Contra la Extinción, Somos Rebelión! COP25
December 14, 2019 by Extinction Rebellion
Raquel and Sergio stood with their hands glued to the inside of Zara’s display window kissing silently and smiling, with adrenaline, fear and love coursing between their lips. The cameras and curious eyes of hundreds of Christmas shoppers watched their intimacy from the other side of the glass, attracted by the rebels outside who were singing and shouting, with banners in their hands and rage in their hearts. From that perspective, the couple appeared to be holding a gesture of surrender. Hands up! Don’t move! It was a position of vulnerability that became clear when the Policía Nacional came to remove them.

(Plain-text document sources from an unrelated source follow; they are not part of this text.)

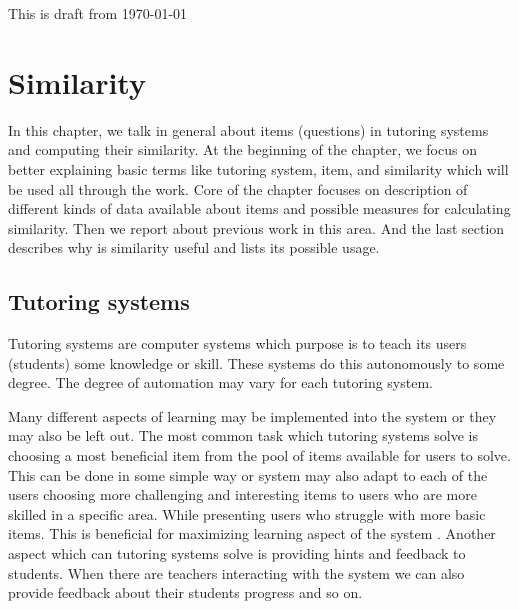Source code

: \documentclass[
  digital, %
  table,   %
  nolof,     %
  nolot,     %
  nocover,
  color
]{fithesis3}
\begin{document}
This is draft from \today %

\chapter{Similarity}



In this chapter, we talk in general about items (questions) in tutoring systems and computing their similarity. At the beginning of the chapter, we focus on better explaining basic terms like tutoring system, item, and similarity which will be used all through the work. Core of the chapter focuses on description of different kinds of data available about items and possible measures for calculating similarity. Then we report about previous work in this area. And the last section describes why is similarity useful and lists its possible usage.


\section{Tutoring systems}\label{tutoring-systems}

Tutoring systems are computer systems which purpose is to teach its users (students) some knowledge or skill. These systems do this autonomously to some degree. The degree of automation may vary for each tutoring system.


Many different aspects of learning may be implemented into the system or they may also be left out. The most common task which tutoring systems solve is choosing a most beneficial item from the pool of items available for users to solve. This can be done in some simple way or system may also adapt to each of the users choosing more challenging and interesting items to users who are more skilled in a specific area. While presenting users who struggle with more basic items. This is beneficial for maximizing learning aspect of the system \cite{papouvsek2015impact}. Another aspect which can tutoring systems solve is providing hints and feedback to students. When there are teachers interacting with the system we can also provide feedback about their students progress and so on.

\end{document}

No XR rebel had ever glued-on before in Spain and it was uncertain how the police would react. It was expected that they would place a barrier between the window and the public, but after sealing the store and assessing the situation, the officers yanked away the couple in full view of everyone outside, ripping their hands off the window like an unmerciful wax beautician before releasing them through a side door into the cold rain where a crowd of jubilant rebels were waiting with song and applause.

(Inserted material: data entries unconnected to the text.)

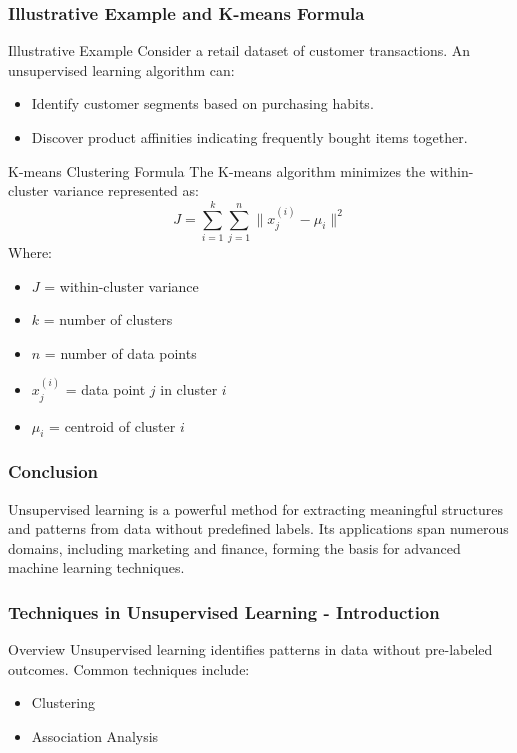 \documentclass[aspectratio=169]{beamer}
\begin{document}
\begin{frame}[fragile]
    \frametitle{Illustrative Example and K-means Formula}
    
    \begin{block}{Illustrative Example}
        Consider a retail dataset of customer transactions. An unsupervised learning algorithm can:
        \begin{itemize}
            \item Identify customer segments based on purchasing habits.
            \item Discover product affinities indicating frequently bought items together.
        \end{itemize}
    \end{block}
    
    \begin{block}{K-means Clustering Formula}
        The K-means algorithm minimizes the within-cluster variance represented as:
        \begin{equation}
        J = \sum_{i=1}^{k} \sum_{j=1}^{n} \|x_j^{(i)} - \mu_i\|^2
        \end{equation}
        Where:
        \begin{itemize}
            \item \(J\) = within-cluster variance
            \item \(k\) = number of clusters
            \item \(n\) = number of data points
            \item \(x_j^{(i)}\) = data point \(j\) in cluster \(i\)
            \item \(\mu_i\) = centroid of cluster \(i\)
        \end{itemize}
    \end{block}
\end{frame}

\begin{frame}[fragile]
    \frametitle{Conclusion}
    
    Unsupervised learning is a powerful method for extracting meaningful structures and patterns from data without predefined labels. 
    Its applications span numerous domains, including marketing and finance, forming the basis for advanced machine learning techniques.
\end{frame}

\begin{frame}[fragile]
    \frametitle{Techniques in Unsupervised Learning - Introduction}
    \begin{block}{Overview}
        Unsupervised learning identifies patterns in data without pre-labeled outcomes. 
        Common techniques include:
    \end{block}
    \begin{itemize}
        \item Clustering
        \item Association Analysis
    \end{itemize}
\end{frame}
\end{document}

Extinction Rebellion is more than an activist group. It is a community. And, like any other, it is formed through the coming together of people with a common purpose and the transformation of place: the building of a site, the removal of traffic, the covering of blank walls with posters and the filling of silent halls with music and laughter and planning. Calle de Hortaleza, like Marble Arch and Trafalgar Square before it, has been repurposed, remodelled, recoloured and reimagined and that name will rest in the memories of everyone who has resided there for the rest of their lives. It is a community born from the fertile earth, flowering in the brief summer before releasing its seeds to far and foreign lands.

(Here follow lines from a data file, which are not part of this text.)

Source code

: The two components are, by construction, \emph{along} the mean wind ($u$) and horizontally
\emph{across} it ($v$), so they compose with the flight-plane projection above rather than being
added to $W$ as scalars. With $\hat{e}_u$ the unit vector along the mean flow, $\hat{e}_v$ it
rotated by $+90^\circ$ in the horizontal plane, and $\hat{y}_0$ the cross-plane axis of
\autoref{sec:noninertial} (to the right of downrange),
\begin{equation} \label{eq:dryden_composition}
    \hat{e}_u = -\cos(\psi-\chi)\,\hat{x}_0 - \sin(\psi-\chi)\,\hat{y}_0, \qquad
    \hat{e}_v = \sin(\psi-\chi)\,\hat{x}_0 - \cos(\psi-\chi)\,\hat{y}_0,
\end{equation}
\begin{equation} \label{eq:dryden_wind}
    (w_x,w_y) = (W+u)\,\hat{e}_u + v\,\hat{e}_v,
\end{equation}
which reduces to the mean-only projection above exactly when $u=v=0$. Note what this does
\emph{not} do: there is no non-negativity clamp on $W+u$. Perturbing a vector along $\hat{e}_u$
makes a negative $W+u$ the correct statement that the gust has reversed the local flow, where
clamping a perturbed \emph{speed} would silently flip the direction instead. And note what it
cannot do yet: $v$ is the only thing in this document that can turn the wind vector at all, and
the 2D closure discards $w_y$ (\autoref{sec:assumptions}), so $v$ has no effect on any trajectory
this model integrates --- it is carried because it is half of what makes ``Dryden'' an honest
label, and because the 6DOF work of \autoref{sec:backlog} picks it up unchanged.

The night following the Zara action the main hall, named Amazonas, was cleared out and training for the next day began. Instructions shouted in Spanish and English – right foot forward, left foot back, hips turn, arms up – coordinated the rebels to dance synchronistically with the music of The Bee Gees. They were training for Discobedience, a flash-mob dance troupe that would return to Gran Vía two days later to block Madrid’s most commercial high street and dance in the Saturday afternoon sunshine to the tune of Staying Alive. There have been actions every day bar one since the COP25 began, with different targets and themes, from the celebratory Discobedience to the sombre Marcha de los Mares Muertos.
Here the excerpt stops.